* **YOUR ASSIGNMENT**
Each line in the entries below that holds the string "DELETE" must be copied.

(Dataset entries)
───

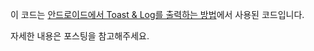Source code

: 이 코드는 [안드로이드에서 Toast & Log를 출력하는 방법](https://codechacha.com/ko/toast-log/)에서 사용된 코드입니다.

자세한 내용은 포스팅을 참고해주세요.
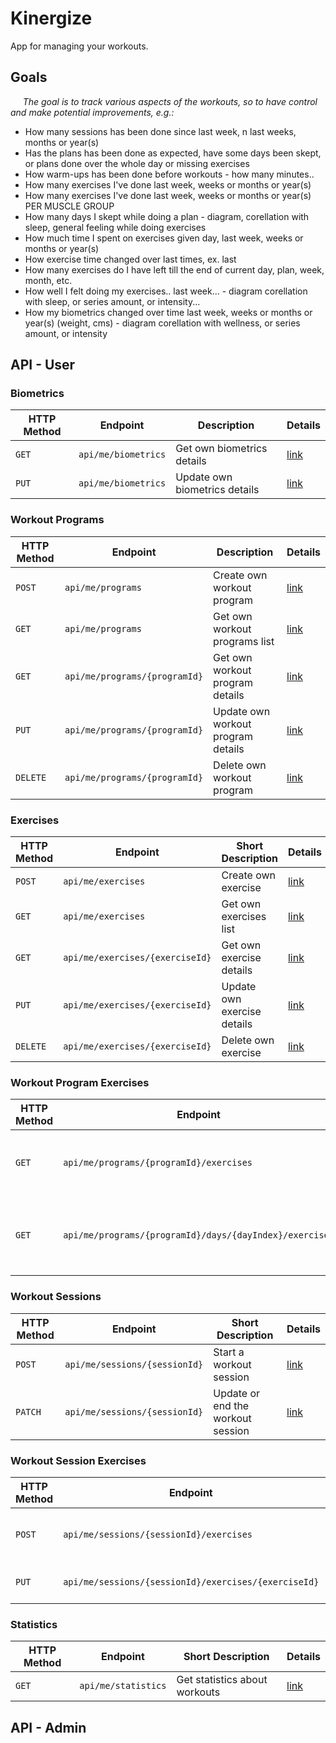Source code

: # Kinergize

App for managing your workouts.

## Goals
&nbsp;&nbsp;&nbsp;&nbsp; *The goal is to track various aspects of the workouts, so to have control and make potential improvements, e.g.:*

- How many sessions has been done since last week, n last weeks, months or year(s)
- Has the plans has been done as expected, have some days been skept, or plans done over the whole day or missing exercises
- How warm-ups has been done before workouts - how many minutes..
- How many exercises I've done last week, weeks or months or year(s)
- How many exercises I've done last week, weeks or months or year(s) PER MUSCLE GROUP
- How many days I skept while doing a plan - diagram, corellation with sleep, general feeling while doing exercises
- How much time I spent on exercises given day, last week, weeks or months or year(s)
- How exercise time changed over last times, ex. last 
- How many exercises do I have left till the end of current day, plan, week, month, etc.
- How well I felt doing my exercises.. last week... - diagram corellation with sleep, or series amount, or intensity...
- How my biometrics changed over time last week, weeks or months or year(s) (weight, cms) - diagram corellation with wellness, or series amount, or intensity

## API - User

### Biometrics
| HTTP Method | Endpoint | Description | Details |
| --- | --- | --- | --- |
| `GET` | `api/me/biometrics` | Get own biometrics details | [link]() |
| `PUT` | `api/me/biometrics` | Update own biometrics details | [link]() |

### Workout Programs
| HTTP Method | Endpoint | Description | Details |
| --- | --- | --- | --- |
| `POST` | `api/me/programs` | Create own workout program | [link]() |
| `GET` | `api/me/programs` | Get own workout programs list | [link]() |
| `GET` | `api/me/programs/{programId}` | Get own workout program details | [link]() |
| `PUT` | `api/me/programs/{programId}` | Update own workout program details | [link]() |
| `DELETE` | `api/me/programs/{programId}` | Delete own workout program | [link]() |

### Exercises
| HTTP Method | Endpoint | Short Description | Details |
| --- | --- | --- | --- |
| `POST` | `api/me/exercises` | Create own exercise | [link](docs/API/User/Exercises/Create%20own%20Exercise.md) |
| `GET` | `api/me/exercises` | Get own exercises list | [link]() |
| `GET` | `api/me/exercises/{exerciseId}` | Get own exercise details | [link]() |
| `PUT` | `api/me/exercises/{exerciseId}` | Update own exercise details | [link]() |
| `DELETE` | `api/me/exercises/{exerciseId}` | Delete own exercise | [link]() |

### Workout Program Exercises
| HTTP Method | Endpoint | Short Description | Details |
| --- | --- | --- | --- |
| `GET` | `api/me/programs/{programId}/exercises` | Get all exercises of the workout program | [link]() |
| `GET` | `api/me/programs/{programId}/days/{dayIndex}/exercises` | Get all exercises of the workout program's single day | [link]() |

### Workout Sessions
| HTTP Method | Endpoint | Short Description | Details |
| --- | --- | --- | --- |
| `POST` | `api/me/sessions/{sessionId}` | Start a workout session | [link]() |
| `PATCH` | `api/me/sessions/{sessionId}` | Update or end the workout session | [link]() |

### Workout Session Exercises
| HTTP Method | Endpoint | Short Description | Details |
| --- | --- | --- | --- |
| `POST` | `api/me/sessions/{sessionId}/exercises` | Start an exercise of the workout session | [link]() |
| `PUT` | `api/me/sessions/{sessionId}/exercises/{exerciseId}` | Modify the exercise details | [link]() |

### Statistics
| HTTP Method | Endpoint | Short Description | Details |
| --- | --- | --- | --- |
| `GET` | `api/me/statistics` | Get statistics about workouts | [link](/docs/API/User/Statistics/Get%20Workouts%20Statistics.md) |

## API - Admin
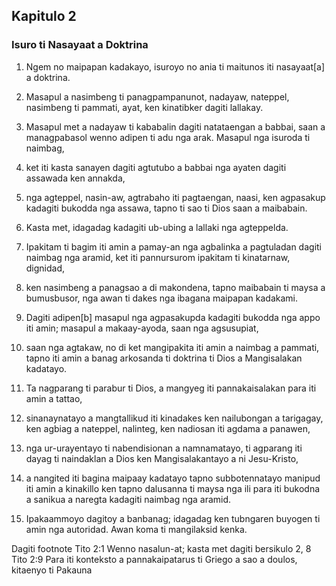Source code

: Kapitulo 2
----------

### Isuro ti Nasayaat a Doktrina

1. Ngem no maipapan kadakayo, isuroyo no ania ti maitunos iti nasayaat[a] a doktrina.
2. Masapul a nasimbeng ti panagpampanunot, nadayaw, nateppel, nasimbeng ti pammati, ayat, ken kinatibker dagiti lallakay.
3. Masapul met a nadayaw ti kababalin dagiti natataengan a babbai, saan a managpabasol wenno adipen ti adu nga arak. Masapul nga isuroda ti naimbag,
4. ket iti kasta sanayen dagiti agtutubo a babbai nga ayaten dagiti assawada ken annakda,
5. nga agteppel, nasin-aw, agtrabaho iti pagtaengan, naasi, ken agpasakup kadagiti bukodda nga assawa, tapno ti sao ti Dios saan a maibabain.
6. Kasta met, idagadag kadagiti ub-ubing a lallaki nga agteppelda.
7. Ipakitam ti bagim iti amin a pamay-an nga agbalinka a pagtuladan dagiti naimbag nga aramid, ket iti pannursurom ipakitam ti kinatarnaw, dignidad,
8. ken nasimbeng a panagsao a di makondena, tapno maibabain ti maysa a bumusbusor, nga awan ti dakes nga ibagana maipapan kadakami.
9. Dagiti adipen[b] masapul nga agpasakupda kadagiti bukodda nga appo iti amin; masapul a makaay-ayoda, saan nga agsusupiat,
10. saan nga agtakaw, no di ket mangipakita iti amin a naimbag a pammati, tapno iti amin a banag arkosanda ti doktrina ti Dios a Mangisalakan kadatayo.

11. Ta nagparang ti parabur ti Dios, a mangyeg iti pannakaisalakan para iti amin a tattao,
12. sinanaynatayo a mangtallikud iti kinadakes ken nailubongan a tarigagay, ken agbiag a nateppel, nalinteg, ken nadiosan iti agdama a panawen,
13. nga ur-urayentayo ti nabendisionan a namnamatayo, ti agparang iti dayag ti naindaklan a Dios ken Mangisalakantayo a ni Jesu-Kristo,
14. a nangited iti bagina maipaay kadatayo tapno subbotennatayo manipud iti amin a kinakillo ken tapno dalusanna ti maysa nga ili para iti bukodna a sanikua a naregta kadagiti naimbag nga aramid.

15. Ipakaammoyo dagitoy a banbanag; idagadag ken tubngaren buyogen ti amin nga autoridad. Awan koma ti mangilaksid kenka.

Dagiti footnote
Tito 2:1 Wenno nasalun-at; kasta met dagiti bersikulo 2, 8
Tito 2:9 Para iti konteksto a pannakaipatarus ti Griego a sao a doulos, kitaenyo ti Pakauna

───

* **WRITTEN ANSWER**
| `DELETE` | `api/me/programs/{programId}` | Delete own workout program | [link]() |
| `DELETE` | `api/me/exercises/{exerciseId}` | Delete own exercise | [link]() |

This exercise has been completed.